AS was the case in the All-Ireland U-21 semi-final against Galway, Kilkenny manager Richie Mulrooney leads his side into tonight's decider against a side that boasts a host of players who have already tasted senior championship action.
Clare have placed great faith in their young stars, with Davy Fitzgerald opting to throw them in at the deep end this year.
Four of Mulrooney's squad -- Cillian Buckley, Walter Walsh, Richie Doyle and Willie Phelan -- are part of Brian Cody's senior panel but none saw action in the drawn All-Ireland final last Sunday, giving the Banner a definite edge in experience at Semple Stadium.
"The two counties who have been to the forefront of promoting players at a young age are Galway and Clare," Mulrooney agreed.
"They are both building for the future and they are both building quickly. Galway have already contested the senior final and seven U-21s saw action in the senior final.
"But to be fair to the players on the Kilkenny U-21 team, it isn't as straightforward to break into the senior panel with so much experience there. It's just a matter of how your county is fixed at any particular time.
"It's the very same situation for us as the Galway match.
"The Galway match was huge for us and Saturday is the same. Nobody can call Saturday's match as anything other than 50/50."
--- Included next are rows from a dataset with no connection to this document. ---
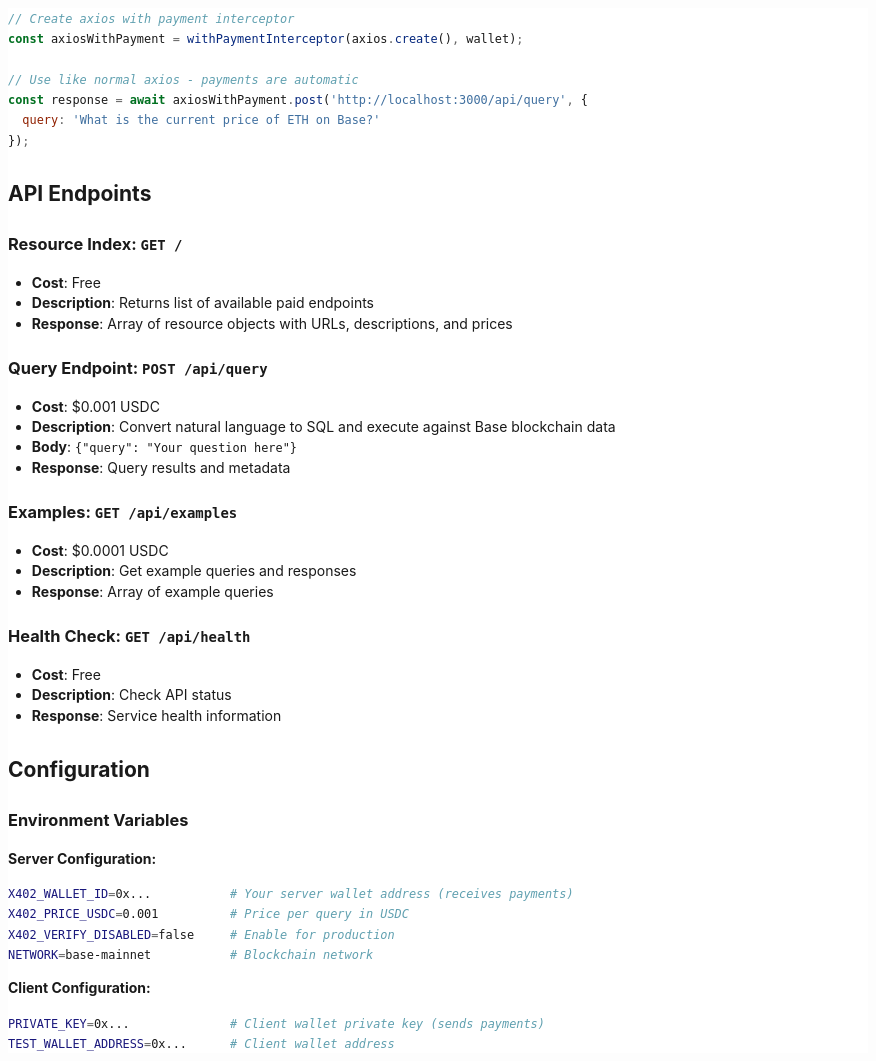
 ```javascript
// Create axios with payment interceptor
const axiosWithPayment = withPaymentInterceptor(axios.create(), wallet);

// Use like normal axios - payments are automatic
const response = await axiosWithPayment.post('http://localhost:3000/api/query', {
  query: 'What is the current price of ETH on Base?'
});
```

## API Endpoints

### Resource Index: `GET /`
- **Cost**: Free
- **Description**: Returns list of available paid endpoints
- **Response**: Array of resource objects with URLs, descriptions, and prices

### Query Endpoint: `POST /api/query`
- **Cost**: $0.001 USDC
- **Description**: Convert natural language to SQL and execute against Base blockchain data
- **Body**: `{"query": "Your question here"}`
- **Response**: Query results and metadata

### Examples: `GET /api/examples`
- **Cost**: $0.0001 USDC
- **Description**: Get example queries and responses
- **Response**: Array of example queries

### Health Check: `GET /api/health`
- **Cost**: Free
- **Description**: Check API status
- **Response**: Service health information

## Configuration

### Environment Variables

**Server Configuration:**
```bash
X402_WALLET_ID=0x...           # Your server wallet address (receives payments)
X402_PRICE_USDC=0.001          # Price per query in USDC
X402_VERIFY_DISABLED=false     # Enable for production
NETWORK=base-mainnet           # Blockchain network
```

**Client Configuration:**
```bash
PRIVATE_KEY=0x...              # Client wallet private key (sends payments)
TEST_WALLET_ADDRESS=0x...      # Client wallet address
```
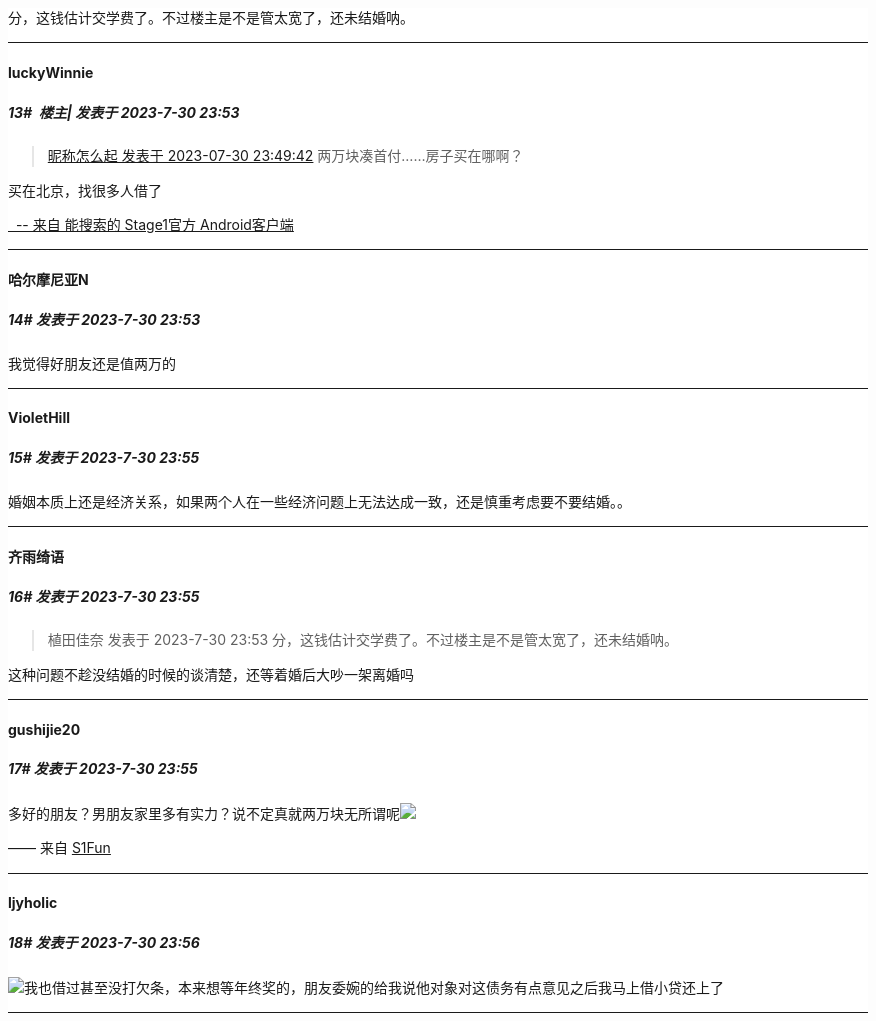 分，这钱估计交学费了。不过楼主是不是管太宽了，还未结婚呐。

*****

####  luckyWinnie  
##### 13#         楼主| 发表于 2023-7-30 23:53

<blockquote><a href="httphttps://bbs.saraba1st.com/2b/forum.php?mod=redirect&amp;goto=findpost&amp;pid=61848106&amp;ptid=2146450" target="_blank">昵称怎么起 发表于 2023-07-30 23:49:42</a>
两万块凑首付……房子买在哪啊？</blockquote>买在北京，找很多人借了

[  -- 来自 能搜索的 Stage1官方 Android客户端](https://www.coolapk.com/apk/140634)

*****

####  哈尔摩尼亚N  
##### 14#       发表于 2023-7-30 23:53

我觉得好朋友还是值两万的

*****

####  VioletHill  
##### 15#       发表于 2023-7-30 23:55

婚姻本质上还是经济关系，如果两个人在一些经济问题上无法达成一致，还是慎重考虑要不要结婚。。

*****

####  齐雨绮语  
##### 16#       发表于 2023-7-30 23:55

<blockquote>植田佳奈 发表于 2023-7-30 23:53
分，这钱估计交学费了。不过楼主是不是管太宽了，还未结婚呐。</blockquote>
这种问题不趁没结婚的时候的谈清楚，还等着婚后大吵一架离婚吗

*****

####  gushijie20  
##### 17#       发表于 2023-7-30 23:55

多好的朋友？男朋友家里多有实力？说不定真就两万块无所谓呢<img src="https://static.saraba1st.com/image/smiley/face2017/053.png" referrerpolicy="no-referrer">

—— 来自 [S1Fun](https://s1fun.koalcat.com)

*****

####  ljyholic  
##### 18#       发表于 2023-7-30 23:56

<img src="https://static.saraba1st.com/image/smiley/face2017/001.png" referrerpolicy="no-referrer">我也借过甚至没打欠条，本来想等年终奖的，朋友委婉的给我说他对象对这债务有点意见之后我马上借小贷还上了

*****
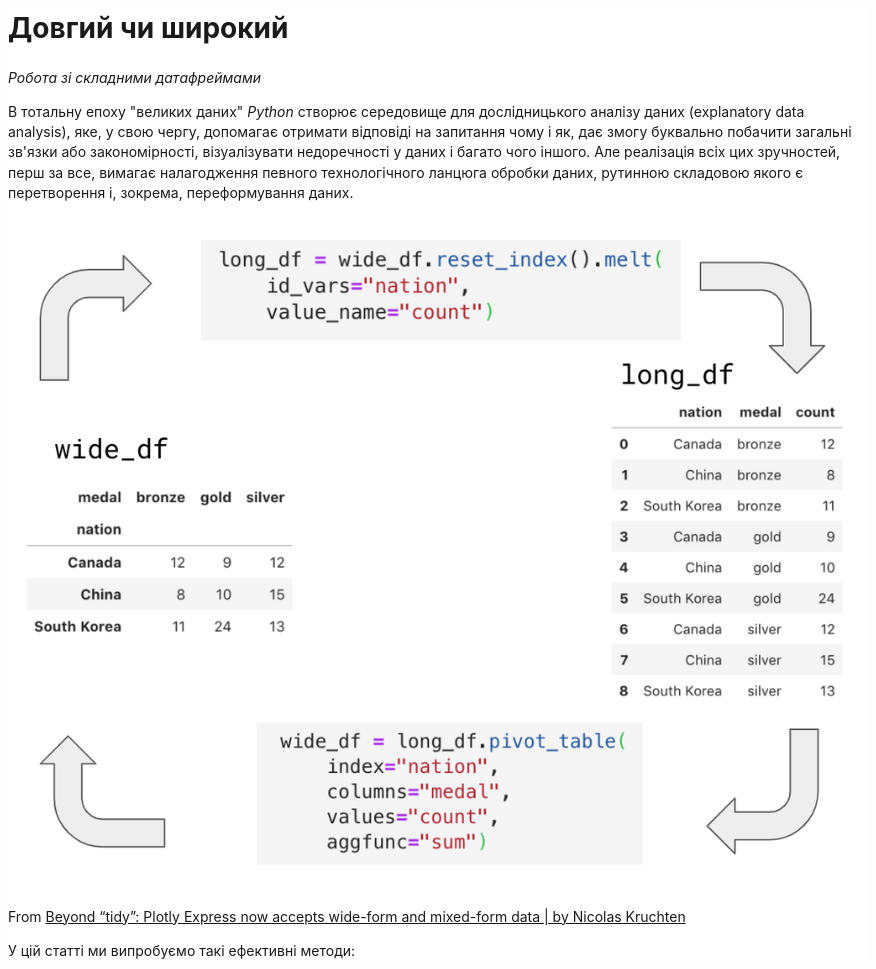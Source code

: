 # Довгий чи широкий

*Робота зі складними датафреймами*

В тотальну епоху "великих даних" *Python* створює середовище для дослідницького аналізу даних (explanatory data analysis), яке, у свою чергу, допомагає отримати відповіді на запитання чому і як, дає змогу буквально побачити загальні зв'язки або закономірності, візуалізувати недоречності у даних і багато чого іншого. Але реалізація всіх цих зручностей, перш за все, вимагає налагодження певного технологічного ланцюга обробки даних, рутинною складовою якого є перетворення і, зокрема, переформування даних. 

![](./img/long_wide.png)

From [Beyond “tidy”: Plotly Express now accepts wide-form and mixed-form data | by Nicolas Kruchten](https://medium.com/plotly/beyond-tidy-plotly-express-now-accepts-wide-form-and-mixed-form-data-bdc3e054f891)

У цій статті ми випробуємо такі ефективні методи:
Clare emerged from Munster thanks to a late Niall Arthur goal that helped them see off Tipperary in the decider, while Kilkenny came through Leinster after beating surprise packets Laois.
Kilkenny haven't won an All-Ireland at this grade since 2008 but Mulrooney, having also steered the Cats to minor success, insists that preparing players for the senior grade remains the priority, pointing out that some of the current senior squad weren't part of winning underage teams.
"Brian Cody gets the credit that he is due, which is massive credit for what he has done for Kilkenny hurling and hurling in general. Many of the current seniors didn't win All-Ireland minor medals yet they have pockets full of senior medals.
"There is no conveyor belt at all. There is just improvement of the players through sheer hard work. It's about attitude and being grounded and treating the Kilkenny jersey properly. They're the core principles of being a Kilkenny senior hurler.
"The ultimate aim of any underage manager is to say at the end of the year the players developed, and I think the U-21 players have developed this year.
"But we're in the final on Saturday and hopefully we'll be good enough to win it."
Despite Clare's greater experience, Kilkenny go into the game as slight favourites. "We played Clare in a challenge match back in May and they left us in no doubt as to the standard that would be required to get back to the final.
"We were thinking of Leinster first of all, then Galway. We were naturally delighted with that result and the composure that the lads held in the last few minutes of that game against a very strong Galway team.
"And I think now we have the ultimate test. There is no better hurling team at U-21 level than this Clare team.
"They're phenomenal hurlers, as they will be next year and hopefully we will be too. The standard of player that is available to both counties at the moment really augurs well for the future.
"I was asked during the week was there a rivalry being created between Kilkenny and Clare because we played them in the 2010 minor final and my answer was, 'I sincerely hope so', because it means if there is a rivalry, both counties are near the top."
It looks like those who make the journey to Thurles will see that healthy rivalry in all its glory.